Python script to build "MolPort chiral carbon" library

#!/bin/bash
#SBATCH --job-name=MP8-Q
#SBATCH --qos=normal
#SBATCH --cpus-per-task=32
#SBATCH --mem=64G
#SBATCH --time=7-0
#SBATCH --output=/home/jant.encinar/MolPort-db-Quiral/MP8-Q_salida-%j.out
#SBATCH --error=/home/jant.encinar/MolPort-db-Quiral/MP8-Q_error-%j.err

# Load the necessary Python/Conda environment
source /home/jant.encinar/anaconda3/etc/profile.d/conda.sh

# Name of my environment with RDkit installed
conda activate MolPort-db

# Run the script
python3 /home/jant.encinar/MolPort-db-Quiral/script-number-131.py
"script-number-131": Python script for selection of the "MolPort chiral carbon" library.
import os
import glob
import multiprocessing
import re
from io import BytesIO
from rdkit import Chem
from rdkit.Chem import AllChem, Descriptors
from rdkit.Chem.EnumerateStereoisomers import EnumerateStereoisomers, StereoEnumerationOptions
from tqdm import tqdm
from pebble import ProcessPool
from concurrent.futures import TimeoutError

# ==========================================
# WORKER FUNCTION (Executes in parallel)
# ==========================================
def process_single_block(mol_block_str):
    supplier = Chem.ForwardSDMolSupplier(BytesIO(mol_block_str.encode('utf-8')))
    try:
        mol = next(supplier)
    except StopIteration:
        mol = None

    if mol is None:
        return ("read_error", None, None)
    
    # 1. Criterion: Single molecule (no disconnected fragments)
    if len(Chem.GetMolFrags(mol)) > 1:
        return ("multi_frag", None, None)
        
    # 2. Criterion: Molecular weight limits (100 to 700 Da)
    mw = Descriptors.MolWt(mol)
    if mw > 700.0:
        return ("high_weight", None, None)
    if mw < 100.0:
        return ("low_weight", None, None)
        
    # 3. Criterion: 1 or 2 Chiral Carbons (Chiral sublibrary)
    chiral_centers = Chem.FindMolChiralCenters(mol, includeUnassigned=True)
    chiral_carbons = [idx for idx, _ in chiral_centers if mol.GetAtomWithIdx(idx).GetAtomicNum() == 6]
    chiral_carbon_count = len(chiral_carbons)
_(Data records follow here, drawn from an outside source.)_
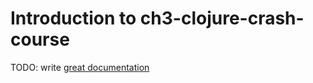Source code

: # Introduction to ch3-clojure-crash-course

TODO: write [great documentation](http://jacobian.org/writing/what-to-write/)
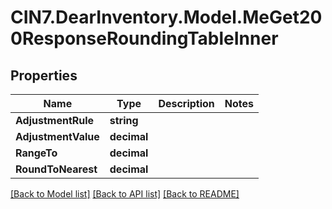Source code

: # CIN7.DearInventory.Model.MeGet200ResponseRoundingTableInner

## Properties

| Name                | Type        | Description | Notes |
| ------------------- | ----------- | ----------- | ----- |
| **AdjustmentRule**  | **string**  |             |
| **AdjustmentValue** | **decimal** |             |
| **RangeTo**         | **decimal** |             |
| **RoundToNearest**  | **decimal** |             |

[[Back to Model list]](../README.md#documentation-for-models) [[Back to API list]](../README.md#documentation-for-api-endpoints) [[Back to README]](../README.md)

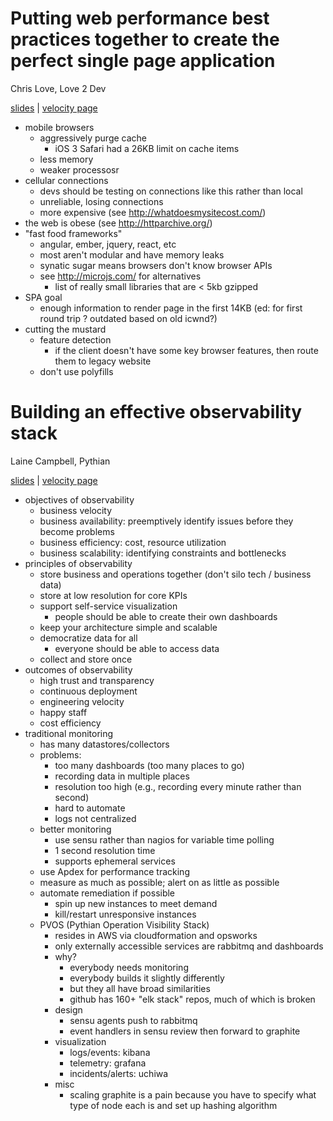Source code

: # Putting web performance best practices together to create the perfect single page application

Chris Love, Love 2 Dev

[slides](http://www.slideshare.net/docluv/putting-performance-best-practices-together-for-a-spa) | [velocity page](http://velocityconf.com/devops-web-performance-2015/public/schedule/detail/41656)

- mobile browsers
  - aggressively purge cache
    - iOS 3 Safari had a 26KB limit on cache items
  - less memory
  - weaker processosr
- cellular connections
  - devs should be testing on connections like this rather than local
  - unreliable, losing connections
  - more expensive (see http://whatdoesmysitecost.com/)
- the web is obese (see http://httparchive.org/)
- "fast food frameworks"
  - angular, ember, jquery, react, etc
  - most aren't modular and have memory leaks
  - synatic sugar means browsers don't know browser APIs
  - see http://microjs.com/ for alternatives
    - list of really small libraries that are < 5kb gzipped
- SPA goal
  - enough information to render page in the first 14KB (ed: for first round trip ?  outdated based on old icwnd?)
- cutting the mustard
  - feature detection
    - if the client doesn't have some key browser features, then route them to legacy website
  - don't use polyfills


# Building an effective observability stack 

Laine Campbell, Pythian

[slides](http://cdn.oreillystatic.com/en/assets/1/event/122/Building%20an%20effective%20observability%20stack%20%20Presentation.pdf) | [velocity page](http://velocityconf.com/devops-web-performance-2015/public/schedule/detail/41148)
- objectives of observability
  - business velocity
  - business availability: preemptively identify issues before they become problems
  - business efficiency: cost, resource utilization
  - business scalability: identifying constraints and bottlenecks
- principles of observability
  - store business and operations together (don't silo tech / business data)
  - store at low resolution for core KPIs
  - support self-service visualization
    - people should be able to create their own dashboards
  - keep your architecture simple and scalable
  - democratize data for all
    - everyone should be able to access data
  - collect and store once
- outcomes of observability
  - high trust and transparency
  - continuous deployment
  - engineering velocity
  - happy staff
  - cost efficiency
- traditional monitoring
  - has many datastores/collectors
  - problems:
    - too many dashboards (too many places to go)
    - recording data in multiple places
    - resolution too high (e.g., recording every minute rather than second)
    - hard to automate
    - logs not centralized
  - better monitoring
    - use sensu rather than nagios for variable time polling
    - 1 second resolution time
    - supports ephemeral services
  - use Apdex for performance tracking
  - measure as much as possible; alert on as little as possible
  - automate remediation if possible
    - spin up new instances to meet demand
    - kill/restart unresponsive instances
  - PVOS (Pythian Operation Visibility Stack)
    - resides in AWS via cloudformation and opsworks
    - only externally accessible services are rabbitmq and dashboards
    - why?
      - everybody needs monitoring
      - everybody builds it slightly differently
      - but they all have broad similarities
      - github has 160+ "elk stack" repos, much of which is broken
    - design
      - sensu agents push to rabbitmq 
      - event handlers in sensu review then forward to graphite
    - visualization
      - logs/events: kibana
      - telemetry: grafana
      - incidents/alerts: uchiwa
    - misc
      - scaling graphite is a pain because you have to specify what type of node each is and set up hashing algorithm

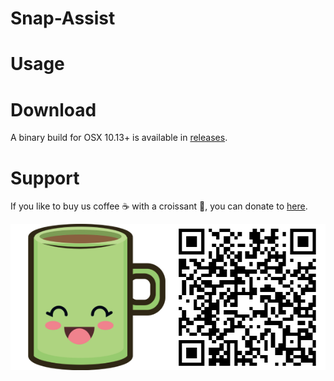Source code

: # Snap-Assist


# Usage


# Download

A binary build for OSX 10.13+ is available in [releases](https://github.com/Dots-n-Spaces/Snap-Assist/releases).

# Support
If you like to buy us coffee ☕️ with a croissant 🥐, you can donate to [here](https://www.paypal.com/cgi-bin/webscr?cmd=_s-xclick&hosted_button_id=VT7GVV2DR3LZS&source=url).

<a href="https://www.paypal.com/cgi-bin/webscr?cmd=_s-xclick&hosted_button_id=VT7GVV2DR3LZS&source=url" alt="Buy us coffee ☕️ with a croissant 🥐">
   <img src="https://github.com/Dots-n-Spaces/Snap-Assist/blob/master/Donation.png" alt="Coffee mug and donation QR code" />
</a>
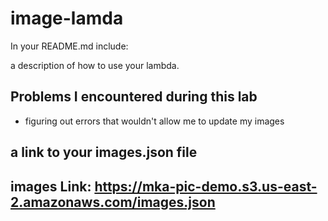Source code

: # image-lamda

In your README.md include:

a description of how to use your lambda.

## Problems I encountered during this lab


- figuring out errors that wouldn't allow me to update my images


## a link to your images.json file

## images Link: <https://mka-pic-demo.s3.us-east-2.amazonaws.com/images.json>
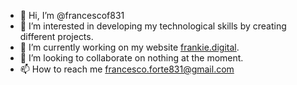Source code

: - 👋 Hi, I’m @francescof831
- 👀 I’m interested in developing my technological skills by creating different projects.
- 🌱 I’m currently working on my website [frankie.digital](https://frankie.digital).
- 💞️ I’m looking to collaborate on nothing at the moment.
- 📫 How to reach me francesco.forte831@gmail.com

<!---
francescof831/francescof831 is a ✨ special ✨ repository because its `README.md` (this file) appears on your GitHub profile.
You can click the Preview link to take a look at your changes.
--->
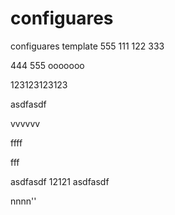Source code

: # configuares
configuares template
555
111
122
333

444
555
ooooooo


123123123123


asdfasdf


vvvvvv


ffff

fff

asdfasdf
12121
asdfasdf

nnnn''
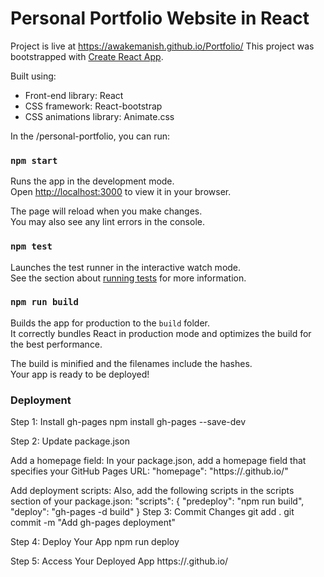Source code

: # Personal Portfolio Website in React

Project is live at https://awakemanish.github.io/Portfolio/
This project was bootstrapped with [Create React App](https://github.com/facebook/create-react-app).

Built using:

- Front-end library: React
- CSS framework: React-bootstrap
- CSS animations library: Animate.css

In the /personal-portfolio, you can run:

### `npm start`

Runs the app in the development mode.\
Open [http://localhost:3000](http://localhost:3000) to view it in your browser.

The page will reload when you make changes.\
You may also see any lint errors in the console.

### `npm test`

Launches the test runner in the interactive watch mode.\
See the section about [running tests](https://facebook.github.io/create-react-app/docs/running-tests) for more information.

### `npm run build`

Builds the app for production to the `build` folder.\
It correctly bundles React in production mode and optimizes the build for the best performance.

The build is minified and the filenames include the hashes.\
Your app is ready to be deployed!

### Deployment

Step 1: Install gh-pages
npm install gh-pages --save-dev

Step 2: Update package.json

Add a homepage field: In your package.json, add a homepage field that specifies your GitHub Pages URL:
"homepage": "https://<username>.github.io/<repository-name>"

Add deployment scripts: Also, add the following scripts in the scripts section of your package.json:
"scripts": {
"predeploy": "npm run build",
"deploy": "gh-pages -d build"
}
Step 3: Commit Changes
git add .
git commit -m "Add gh-pages deployment"

Step 4: Deploy Your App
npm run deploy

Step 5: Access Your Deployed App
https://<username>.github.io/<repository-name>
    if chiral_carbon_count == 0:
        return ("zero_chiral_carbons", None, None) # They belong to script 12
    if chiral_carbon_count > 2:
        return ("too_many_chiral", None, None) # Max 2 chiral carbons
            
    # 4. Criterion: Price less than 50 USD per mg
    if mol.HasProp("PRICERANGE_1MG"):
        price_str = mol.GetProp("PRICERANGE_1MG")
        match = re.search(r'\d+(\.\d+)?', price_str)
        if match:
            price = float(match.group())
            if price >= 50.0:
                return ("high_price", None, None)
        else:
            return ("invalid_price", None, None) 
    else:
        return ("no_price", None, None)

    # 5. Extract Base MolPort ID
    if mol.HasProp("PUBCHEM_EXT_DATASOURCE_REGID"):
        base_id = mol.GetProp("PUBCHEM_EXT_DATASOURCE_REGID")
    else:
        base_id = "Unknown_MolPort_ID"

    # 6. --- 3D GENERATION AND STEREOISOMERS ---
    stereo_opts = StereoEnumerationOptions(tryEmbedding=True, maxIsomers=4) # max 4 isomers for 2 centers
    isomers = list(EnumerateStereoisomers(mol, options=stereo_opts))
    
    valid_isomers_data = []
    
    for idx, isomer in enumerate(isomers):
        isomer_name = f"{base_id}_{idx+1}"
        isomer_h = Chem.AddHs(isomer)
        
        # 3D Embedding
        res = AllChem.EmbedMolecule(isomer_h, randomSeed=42)
        if res != 0:
            res = AllChem.EmbedMolecule(isomer_h, useRandomCoords=True, randomSeed=42)
            if res != 0: 
                continue # Skip this isomer if 3D generation totally fails
                
        # Force Field Optimization
        try:
            AllChem.MMFFOptimizeMolecule(isomer_h, maxIters=200)
        except:
            pass
            
        # Calculate R/S labels
        try:
            Chem.AssignStereochemistry(isomer_h, force=True, cleanIt=True)
            centros_rs = Chem.FindMolChiralCenters(isomer_h)
            if centros_rs:
                texto_quiral = " | ".join([f"C{i}: {rs}" for i, rs in centros_rs])
                isomer_h.SetProp("CHIRALITY", texto_quiral)
            else:
                isomer_h.SetProp("CHIRALITY", "No defined centers")
        except:
            pass
            
        isomer_h.SetProp("_Name", isomer_name)
        
        # Pack the binary data for the main thread
        valid_isomers_data.append(isomer_h.ToBinary())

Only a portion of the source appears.